Dropdowns present a list of options from which a user can select one option, or several. A selected option can represent a value in a form, or can be used as an action to filter or sort existing content.
- Live demo
- Universal behaviors
- Combo box
There are three different variants of dropdowns that support various kinds of functionality—dropdown, multiselect, and combo box.
|Dropdown||Allows the user to select one option from a list.|
|Multiselect||Allows the user to select multiple options from a list and filter.|
|Combo box||Allows the user to make a selection from a list of suggested, likely, or desired values.|
When to use
- Dropdowns can be used in forms on full pages, in modals, or on side panels. The dropdown component is used to filter or sort contents on a page. It is a stylized version of the select component, and can be styled as needed.
When not to use
- It is best practice not to use a dropdown if there are two options to choose from. In this case, use a radio button group instead.
- Do not nest dropdowns or use them to display overly complex information. Keep option selections as straight forward as possible.
- Consider using a select dropdown if most of your experience is form-based or frequently used on mobile platforms. The native select works more easily with a native form when submitting data and is also easier to use on a mobile platform.
Dropdowns are composed of four distinct sections—assistive text like labels or helper text, a field, a menu, and options contained within the menu. Labels and helper text can guide the user to make an informed decision when making a selection.

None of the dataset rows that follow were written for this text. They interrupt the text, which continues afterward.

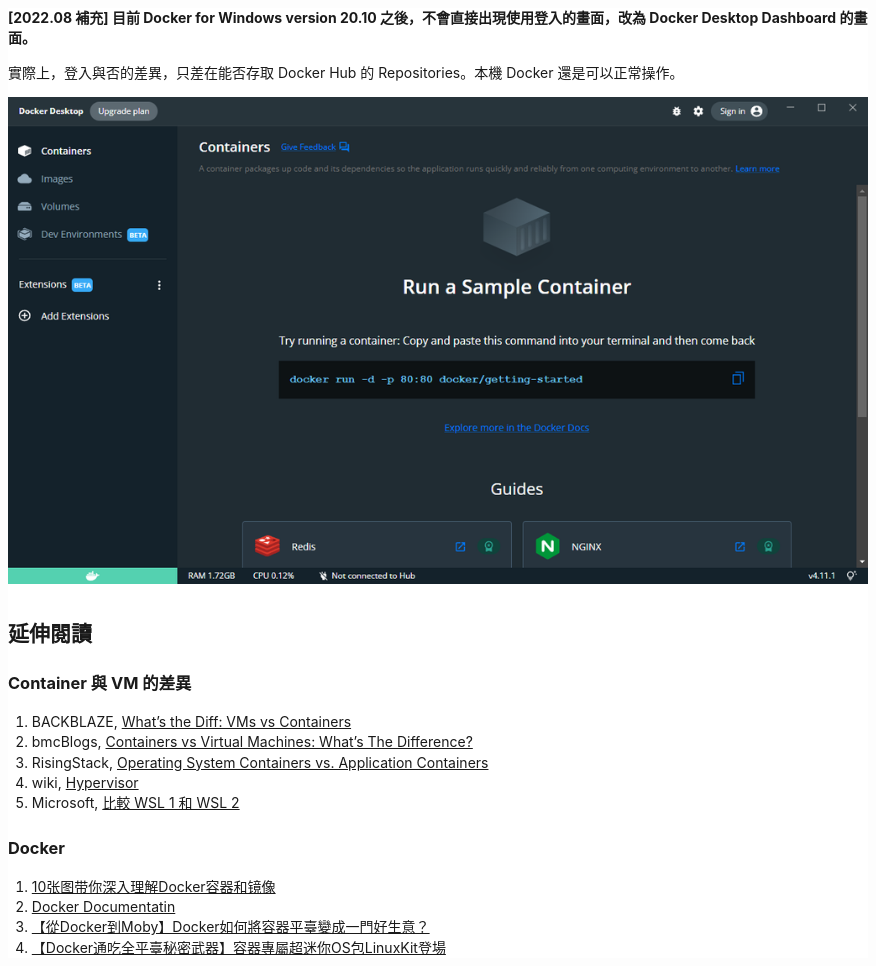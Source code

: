 **[2022.08 補充] 目前 Docker for Windows version 20.10 之後，不會直接出現使用登入的畫面，改為 Docker Desktop Dashboard 的畫面。**

實際上，登入與否的差異，只差在能否存取 Docker Hub 的 Repositories。本機 Docker 還是可以正常操作。

![docker dashboard](docker_desktop_20.png)

## 延伸閱讀

### Container 與 VM 的差異

1. BACKBLAZE, [What’s the Diff: VMs vs Containers](https://www.backblaze.com/blog/vm-vs-containers/)
2. bmcBlogs, [Containers vs Virtual Machines: What’s The Difference?](https://www.bmc.com/blogs/containers-vs-virtual-machines/)
3. RisingStack, [Operating System Containers vs. Application Containers](https://blog.risingstack.com/operating-system-containers-vs-application-containers/)
4. wiki, [Hypervisor](https://zh.wikipedia.org/wiki/Hypervisor)
5. Microsoft, [比較 WSL 1 和 WSL 2](https://docs.microsoft.com/zh-tw/windows/wsl/compare-versions)

### Docker

1. [10张图带你深入理解Docker容器和镜像](http://dockone.io/article/783)
2. [Docker Documentatin](https://docs.docker.com/)
3. [【從Docker到Moby】Docker如何將容器平臺變成一門好生意？](https://www.ithome.com.tw/news/113899)
4. [【Docker通吃全平臺秘密武器】容器專屬超迷你OS包LinuxKit登場](https://www.ithome.com.tw/news/113898)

- Labels: Text that informs the user what to expect in the list of dropdown options.
- Helper text: Assistive text to help the user choose the right selection.
- Field: Persists when the dropdown is open or closed.
- Option: A choice for the user, shown with other choices in a menu.
- Menu: A list of options to choose from, displayed as an open state. from.
There are three dropdown height sizes: Large, medium (default), and small. Use a consistent dropdown height when it is being used alongside other form components on the same page. Supporting three different dropdown sizes gives you more flexibility when structuring layouts. When in doubt, use the default medium size height.
|Dropdown size||Height (px/rem)||Use case|
|Large||48/3||Choose this size when there is a lot of space to work with. This size is typically used in simple forms or when a dropdown is placed by itself on a page, for example as a filter.|
|Medium (default)||40/2.5||This is our default size and should be used whenever possible.|
|Small||32/2||Use when space is constricted or when placing a dropdown in a form that is long and complex.|
When the menu is open, each option in the menu should be the same height as the field. Use a consistent size of form components on the same page. For example, if you are using a medium size dropdown also use the same size text inputs, buttons, and so on.
There is no minimum or maximum width for a dropdown. The width can be customized appropriately for its context.
Field containers should vertically align to the grid and with other form components on a page.
- Labels inform users what to expect in the list of dropdown options.
- Keep the label short and concise by limiting it to a single line of text.
- Helper text is pertinent information that assists the user in choosing the right selection from the dropdown menu.
- Helper text is always available when the dropdown field is focused and appears underneath the label.
- Use sentence-style capitalization and write the text as full sentences with punctuation, unless space is limited.
Field placeholder text
- Placeholder text is presented in the field by default if no selection has been made from the dropdown. This is important to have in case the dropdown does not have a label above it.
- Use clear placeholder text for the dropdown trigger so that users understand the purpose.
Options in a menu
- Describe the dropdown option succinctly in one line of text.
- Never use decorative images or icons within a dropdown.
- We recommend presenting the options in alphabetical order.
Optional versus required fields
All fields in a form are assumed required, and optional fields are tagged. For more information, see the form component usage guidance.
Avoid having multiple lines of text in a dropdown. If the text is too long for one line, add an ellipsis (…) for overflow content, and accompany with a browser-based tooltip to show the full string of text.
For further content guidance, see Carbon’s content guidelines.
The behaviors listed in this section are universal across all of the variants. For behaviors that are unique to each variant, see the sections below.
A dropdown can open up or down depending on its position on the screen. For example, if the dropdown appears at the bottom and close to the edge of the interface, the menu expands upward to avoid being cropped. By default, our dropdowns open downward.
Carbon has one layer style called a
box-shadow. The box-shadow is placed
behind the dropdown menu when open. Box-shadow is also used in other components
that have overlayed menus, such as the overflow menu and date picker calendar.
The SCSS for box-shadow is
0 2px 6px 0 rgba(0,0,0,.2).
Scroll bars may not always be enabled so we recommend showing 50% of the last option’s container height to indicate there is more to see within the menu. We recommend starting a scroll at the sixth option in the menu list, but this may vary based on your specific use case.
Users trigger a dropdown menu to open by clicking the chevron icon or clicking anywhere within the field. Users can close the menu by clicking the chevron icon or clicking outside of the menu.
- To select an option the user can click anywhere inside an option container.